I started the picture on the right as a couple of tiny circles drawn to make a technical point, and ended up to what it is now. Though minutes after the discussion I was all lost about what the figure meant, we actually were perceiving it with complete sense until then.

Quite often I attribute the cause for any resultant attitudes to perceptions. The mind as involuntary as it gets reads what it wants to read. How often have you skipped noticing two successive ‘and’s appearing in a line or safely overlooked a wrong spelling while reading through a book. Our thoughts are ruled more by these unconscious perceptions than that of its poor cousin – the conscious mind.

But the mind when in its fluent flow is one fantasizing instrument. I wonder how fast and energetic I could think at certain times, that at certain other times the same mind goes so muggy and rusty that I go out for a cuppa coffee to figure out what url I was about to type when I opened the IE window. In the best of times, the minds seems to discover a meaning in obscurity, adventure in complexity, lesson in ordeal, purpose in pressure, but at other times its just another painfully sluggish passing of another extra-habitual act in yet another day of the calendar.

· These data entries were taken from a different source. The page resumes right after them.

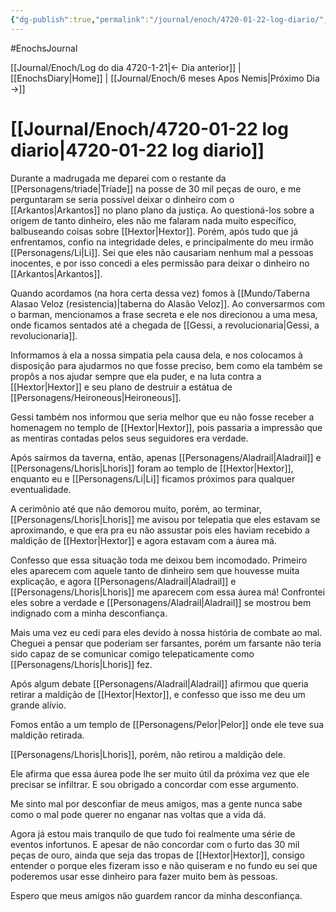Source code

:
 ```yaml
---
{"dg-publish":true,"permalink":"/journal/enoch/4720-01-22-log-diario/","dgHomeLink":true,"dgPassFrontmatter":false}
---
```


#EnochsJournal 

[[Journal/Enoch/Log do dia 4720-1-21|<- Dia anterior]] | [[EnochsDiary|Home]] | [[Journal/Enoch/6 meses Apos Nemis|Próximo Dia ->]]

# [[Journal/Enoch/4720-01-22 log diario|4720-01-22 log diario]]
Durante a madrugada me deparei com o restante da [[Personagens/triade|Tríade]] na posse de 30 mil peças de ouro, e me perguntaram se seria possível deixar o dinheiro com o [[Arkantos|Arkantos]] no plano plano da justiça. Ao questioná-los sobre a origem de tanto dinheiro, eles não me falaram nada muito específico, balbuseando coisas sobre [[Hextor|Hextor]]. Porém, após tudo que já enfrentamos, confio na integridade deles, e principalmente do meu irmão [[Personagens/Li|Li]]. Sei que eles não causariam nenhum mal a pessoas inocentes, e por isso concedi a eles permissão para deixar o dinheiro no [[Arkantos|Arkantos]].

Quando acordamos (na hora certa dessa vez) fomos à [[Mundo/Taberna Alasao Veloz (resistencia)|taberna do Alasão Veloz]].
Ao conversarmos com o barman, mencionamos a frase secreta e ele nos direcionou a uma mesa, onde ficamos sentados até a chegada de [[Gessi, a revolucionaria|Gessi, a revolucionaria]].

Informamos à ela a nossa simpatia pela causa dela, e nos colocamos à disposição para ajudarmos no que fosse preciso, bem como ela também se propôs a nos ajudar sempre que ela puder, e na luta contra a [[Hextor|Hextor]] e seu plano de destruir a estátua de [[Personagens/Heironeous|Heironeous]].

Gessi também nos informou que seria melhor que eu não fosse receber a homenagem no templo de [[Hextor|Hextor]], pois passaria a impressão que as mentiras contadas pelos seus seguidores era verdade.

Após saírmos da taverna, então, apenas [[Personagens/Aladrail|Aladrail]] e [[Personagens/Lhoris|Lhoris]] foram ao templo de [[Hextor|Hextor]], enquanto eu e [[Personagens/Li|Li]] ficamos próximos para qualquer eventualidade.

A cerimônio até que não demorou muito, porém, ao terminar, [[Personagens/Lhoris|Lhoris]] me avisou por telepatia que eles estavam se aproximando, e que era pra eu não assustar pois eles haviam recebido a maldição de [[Hextor|Hextor]] e agora estavam com a áurea má.

Confesso que essa situação toda me deixou bem incomodado. Primeiro eles aparecem com aquele tanto de dinheiro sem que houvesse muita explicação, e agora [[Personagens/Aladrail|Aladrail]] e [[Personagens/Lhoris|Lhoris]] me aparecem com essa áurea má!
Confrontei eles sobre a verdade e [[Personagens/Aladrail|Aladrail]] se mostrou bem indignado com a minha desconfiança. 

Mais uma vez eu cedi para eles devido à nossa história de combate ao mal. Cheguei a pensar que poderiam ser farsantes, porém um farsante não teria sido capaz de se comunicar comigo telepaticamente como [[Personagens/Lhoris|Lhoris]] fez.

Após algum debate [[Personagens/Aladrail|Aladrail]] afirmou que queria retirar a maldição de [[Hextor|Hextor]], e confesso que isso me deu um grande alívio.

Fomos então a um templo de [[Personagens/Pelor|Pelor]] onde ele teve sua maldição retirada.

[[Personagens/Lhoris|Lhoris]], porém, não retirou a maldição dele. 

Ele afirma que essa áurea pode lhe ser muito útil da próxima vez que ele precisar se infiltrar. E sou obrigado a concordar com esse argumento.

Me sinto mal por desconfiar de meus amigos, mas a gente nunca sabe como o mal pode querer no enganar nas voltas que a vida dá. 

Agora já estou mais tranquilo de que tudo foi realmente uma série de eventos infortunos. E apesar de não concordar com o furto das 30 mil peças de ouro, ainda que seja das tropas de [[Hextor|Hextor]], consigo entender o porque eles fizeram isso e não quiseram e no fundo eu sei que poderemos usar esse dinheiro para fazer muito bem às pessoas.

Espero que meus amigos não guardem rancor da minha desconfiança.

Well, as they say, its all in the mind. Whatever you hold swaying in your mind, knowingly or otherwise, will tend to roar up right in front of your eyes at some point in time. When you continue to believe what you have always believed, you will continue to act as you have always acted. But more often than not, changing the belief system and hence the mind is just as easy as scaling atop the Alps in the middle of a snowstorm with a sealed backpack of heavy snow-clearing equipments.

And if you don’t mind, it doesn’t matter!

    The mind is its own place, and in itself
    Can make a heaven of hell, a hell of heaven.